AJ Makkunel, a Home Equity Loan Specialist with Mortgage Central Nationwide warns that home equity loans are no longer an affordable source of funding. He notes that HELOC interest rates have reached their highest levels in 15 years. McBride notes that the variable rate will likely increase as the prime rate increases above 7%. “The cost of borrowing is higher than we are used to and economic uncertainty is also greater.” He says that’s a bad combination.

There are several reasons why a home equity line of credit is not a good idea for starting a new business.

You put your home at risk: This is the most dangerous option for financing. Why risk your home when you can get high credit limits with a personal loan or business card?

Borrowing against home equity does not build business credit: Just like personal credit and the ability to repay a loan, business credit measures your business’s creditworthiness.

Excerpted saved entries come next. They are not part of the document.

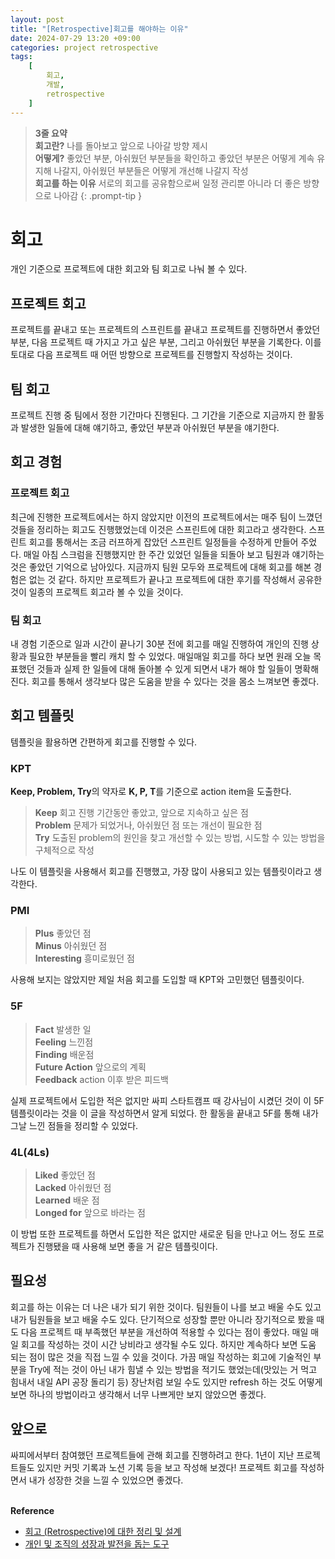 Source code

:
 ```yaml
---
layout: post
title: "[Retrospective]회고를 해야하는 이유"
date: 2024-07-29 13:20 +09:00
categories: project retrospective
tags:
    [
        회고,
        개발,
        retrospective
    ]
---
```


> **3줄 요약**
<br>**회고란?** 나를 돌아보고 앞으로 나아갈 방향 제시
<br>**어떻게?** 좋았던 부분, 아쉬웠던 부분들을 확인하고 좋았던 부분은 어떻게 계속 유지해 나갈지, 아쉬웠던 부분들은 어떻게 개선해 나갈지 작성 
<br>**회고를 하는 이유** 서로의 회고를 공유함으로써 일정 관리뿐 아니라 더 좋은 방향으로 나아감
{: .prompt-tip }

# 회고
개인 기준으로 프로젝트에 대한 회고와 팀 회고로 나눠 볼 수 있다.
## 프로젝트 회고
프로젝트를 끝내고 또는 프로젝트의 스프린트를 끝내고 프로젝트를 진행하면서 좋았던 부분, 다음 프로젝트 때 가지고 가고 싶은 부분, 그리고 아쉬웠던 부분을 기록한다. 이를 토대로 다음 프로젝트 때 어떤 방향으로 프로젝트를 진행할지 작성하는 것이다.
## 팀 회고
프로젝트 진행 중 팀에서 정한 기간마다 진행된다. 그 기간을 기준으로 지금까지 한 활동과 발생한 일들에 대해 얘기하고, 좋았던 부분과 아쉬웠던 부분을 얘기한다.
## 회고 경험
### 프로젝트 회고
최근에 진행한 프로젝트에서는 하지 않았지만 이전의 프로젝트에서는 매주 팀이 느꼈던 것들을 정리하는 회고도 진행했었는데 이것은 스프린트에 대한 회고라고 생각한다. 스프린트 회고를 통해서는 조금 러프하게 잡았던 스프린트 일정들을 수정하게 만들어 주었다. 매일 아침 스크럼을 진행했지만 한 주간 있었던 일들을 되돌아 보고 팀원과 얘기하는 것은 좋았던 기억으로 남아있다.
지금까지 팀원 모두와 프로젝트에 대해 회고를 해본 경험은 없는 것 같다. 하지만 프로젝트가 끝나고 프로젝트에 대한 후기를 작성해서 공유한 것이 일종의 프로젝트 회고라 볼 수 있을 것이다.
### 팀 회고
내 경험 기준으로 일과 시간이 끝나기 30분 전에 회고를 매일 진행하여 개인의 진행 상황과 필요한 부분들을 빨리 캐치 할 수 있었다. 매일매일 회고를 하다 보면 원래 오늘 목표했던 것들과 실제 한 일들에 대해 돌아볼 수 있게 되면서 내가 해야 할 일들이 명확해진다.
회고를 통해서 생각보다 많은 도움을 받을 수 있다는 것을 몸소 느껴보면 좋겠다.
## 회고 템플릿
템플릿을 활용하면 간편하게 회고를 진행할 수 있다.
### KPT
**Keep, Problem, Try**의 약자로 **K, P, T**를 기준으로 action item을 도출한다.
> **Keep** 회고 진행 기간동안 좋았고, 앞으로 지속하고 싶은 점
> <br>**Problem** 문제가 되었거나, 아쉬웠던 점 또는 개선이 필요한 점
> <br>**Try** 도출된 problem의 원인을 찾고 개선할 수 있는 방법, 시도할 수 있는 방법을 구체적으로 작성

나도 이 템플릿을 사용해서 회고를 진행했고, 가장 많이 사용되고 있는 템플릿이라고 생각한다.

### PMI
> **Plus** 좋았던 점
> <br>**Minus** 아쉬웠던 점
> <br>**Interesting** 흥미로웠던 점

사용해 보지는 않았지만 제일 처음 회고를 도입할 때 KPT와 고민했던 템플릿이다.

### 5F
> **Fact** 발생한 일
> <br>**Feeling** 느낀점
> <br>**Finding** 배운점
> <br>**Future Action** 앞으로의 계획
> <br>**Feedback** action 이후 받은 피드백

실제 프로젝트에서 도입한 적은 없지만 싸피 스타트캠프 때 강사님이 시켰던 것이 이 5F 템플릿이라는 것을 이 글을 작성하면서 알게 되었다. 한 활동을 끝내고 5F를 통해 내가 그날 느낀 점들을 정리할 수 있었다.

### 4L(4Ls)
> **Liked** 좋았던 점
> <br>**Lacked** 아쉬웠던 점
> <br>**Learned** 배운 점
> <br>**Longed for** 앞으로 바라는 점

이 방법 또한 프로젝트를 하면서 도입한 적은 없지만 새로운 팀을 만나고 어느 정도 프로젝트가 진행됐을 때 사용해 보면 좋을 거 같은 템플릿이다.

## 필요성
회고를 하는 이유는 더 나은 내가 되기 위한 것이다. 팀원들이 나를 보고 배울 수도 있고 내가 팀원들을 보고 배울 수도 있다. 단기적으로 성장할 뿐만 아니라 장기적으로 봤을 때도 다음 프로젝트 때 부족했던 부분을 개선하여 적용할 수 있다는 점이 좋았다.
매일 매일 회고를 작성하는 것이 시간 낭비라고 생각될 수도 있다. 하지만 계속하다 보면 도움 되는 점이 많은 것을 직접 느낄 수 있을 것이다.
가끔 매일 작성하는 회고에 기술적인 부분을 Try에 적는 것이 아닌 내가 힘낼 수 있는 방법을 적기도 했었는데(맛있는 거 먹고 힘내서 내일 API 공장 돌리기 등) 장난처럼 보일 수도 있지만 refresh 하는 것도 어떻게 보면 하나의 방법이라고 생각해서 너무 나쁘게만 보지 않았으면 좋겠다.

## 앞으로
싸피에서부터 참여했던 프로젝트들에 관해 회고를 진행하려고 한다. 1년이 지난 프로젝트들도 있지만 커밋 기록과 노션 기록 등을 보고 작성해 보겠다!
프로젝트 회고를 작성하면서 내가 성장한 것을 느낄 수 있었으면 좋겠다.

<br>**Reference**
- [회고 (Retrospective)에 대한 정리 및 설계](https://github.com/JaeYeopHan/tip-archive/issues/8)
- [개인 및 조직의 성장과 발전을 돕는 도구](https://npotoolmarket.campaignus.me/32) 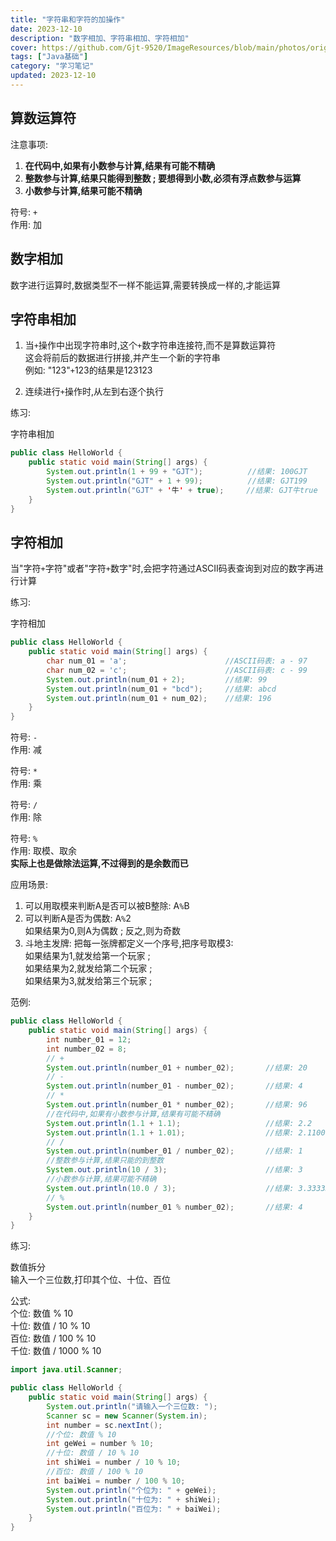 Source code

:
 ```yaml
---
title: "字符串和字符的加操作"
date: 2023-12-10
description: "数字相加、字符串相加、字符相加"
cover: https://github.com/Gjt-9520/ImageResources/blob/main/photos/original/Ximage67.jpg?raw=true
tags: ["Java基础"]
category: "学习笔记"
updated: 2023-12-10
---
```


## 算数运算符

注意事项: 
1. **在代码中,如果有小数参与计算,结果有可能不精确**
2. **整数参与计算,结果只能得到整数 ;  要想得到小数,必须有浮点数参与运算**
3. **小数参与计算,结果可能不精确**

符号: `+`   
作用: 加   

## 数字相加

数字进行运算时,数据类型不一样不能运算,需要转换成一样的,才能运算 

## 字符串相加

1. 当`+`操作中出现字符串时,这个`+`数字符串连接符,而不是算数运算符    
这会将前后的数据进行拼接,并产生一个新的字符串  
例如: "123"`+`123的结果是123123   
  
2. 连续进行`+`操作时,从左到右逐个执行

练习: 

字符串相加

```java
public class HelloWorld {
    public static void main(String[] args) {
        System.out.println(1 + 99 + "GJT");          //结果: 100GJT
        System.out.println("GJT" + 1 + 99);          //结果: GJT199
        System.out.println("GJT" + '牛' + true);     //结果: GJT牛true
    }
}
```

## 字符相加

当"字符`+`字符"或者"字符`+`数字"时,会把字符通过ASCII码表查询到对应的数字再进行计算

练习: 

字符相加

```java
public class HelloWorld {
    public static void main(String[] args) {
        char num_01 = 'a';                      //ASCII码表: a - 97
        char num_02 = 'c';                      //ASCII码表: c - 99
        System.out.println(num_01 + 2);         //结果: 99
        System.out.println(num_01 + "bcd");     //结果: abcd
        System.out.println(num_01 + num_02);    //结果: 196
    }
}
```

符号: `-`   
作用: 减   

符号: `*`   
作用: 乘   
 
符号: `/`  
作用: 除   

符号: `%`  
作用: 取模、取余     
**实际上也是做除法运算,不过得到的是余数而已**  
  
应用场景: 
1. 可以用取模来判断A是否可以被B整除: A`%`B  
2. 可以判断A是否为偶数: A`%`2  
如果结果为0,则A为偶数 ;  反之,则为奇数  
3. 斗地主发牌: 把每一张牌都定义一个序号,把序号取模3:    
如果结果为1,就发给第一个玩家 ;    
如果结果为2,就发给第二个玩家 ;   
如果结果为3,就发给第三个玩家 ;  

范例: 

```java
public class HelloWorld {
    public static void main(String[] args) {
        int number_01 = 12; 
        int number_02 = 8; 
        // +
        System.out.println(number_01 + number_02);       //结果: 20
        // -
        System.out.println(number_01 - number_02);       //结果: 4
        // *
        System.out.println(number_01 * number_02);       //结果: 96
        //在代码中,如果有小数参与计算,结果有可能不精确
        System.out.println(1.1 + 1.1);                   //结果: 2.2
        System.out.println(1.1 + 1.01);                  //结果: 2.1100000000000003
        // /
        System.out.println(number_01 / number_02);       //结果: 1
        //整数参与计算,结果只能的到整数
        System.out.println(10 / 3);                      //结果: 3
        //小数参与计算,结果可能不精确
        System.out.println(10.0 / 3);                    //结果: 3.3333333333333335
        // %
        System.out.println(number_01 % number_02);       //结果: 4
    }
}
```

练习: 

数值拆分   
输入一个三位数,打印其个位、十位、百位   

公式:   
个位: 数值 % 10   
十位: 数值 / 10 % 10  
百位: 数值 / 100 % 10    
千位: 数值 / 1000 % 10    

```java
import java.util.Scanner; 

public class HelloWorld {
    public static void main(String[] args) {
        System.out.println("请输入一个三位数: "); 
        Scanner sc = new Scanner(System.in); 
        int number = sc.nextInt(); 
        //个位: 数值 % 10
        int geWei = number % 10; 
        //十位: 数值 / 10 % 10
        int shiWei = number / 10 % 10; 
        //百位: 数值 / 100 % 10 
        int baiWei = number / 100 % 10; 
        System.out.println("个位为: " + geWei); 
        System.out.println("十位为: " + shiWei); 
        System.out.println("百位为: " + baiWei); 
    }
}
```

To qualify for the lowest rates, you need to have exceptional credit: If your credit score is not exceptional (FICO 800-850), or you do not have very good credit (740-799), a home equity mortgage may actually cost you more money. The best rates are available only to homeowners who possess exceptional credit. You should ensure that the terms and rates you lock in for a home equity are better than those you could get from a personal loan or credit card. If you don’t, it is not worth risking your roof.

HELOC rates of interest are variable:  In a rising rate environment such as we are in today, variable rates will not benefit you.

A Case Study: Urban Tail Toronto Dog Walkers

Lori Blair owns Urban Tail Toronto dog walkers,  and opted for a home equity loan to fund her business a few years ago. “I looked at different business loans, personal loans and even a business credit card, but from my point of view, a home equity loan made the most sense for me”. 

Since getting her loan, Lori has built her business into one of Toronto’s most successful dog walking and pet services business with locations throughout downtown Toronto.

“For me, a home equity loan was a real game changer. It allowed me to take the equity I’ve built in my home over the years and put it to work, helping my business grow exponentially over the last 3 years. It’s been one of the best business decisions I’ve made”.

The Bottom Line

If you can find other ways to finance your business without using your house as collateral, then it’s best to avoid a HELOC or home equity loan. If you’re starting a new business, it is likely to fail. Using your home as collateral for a loan or credit card would be a better option.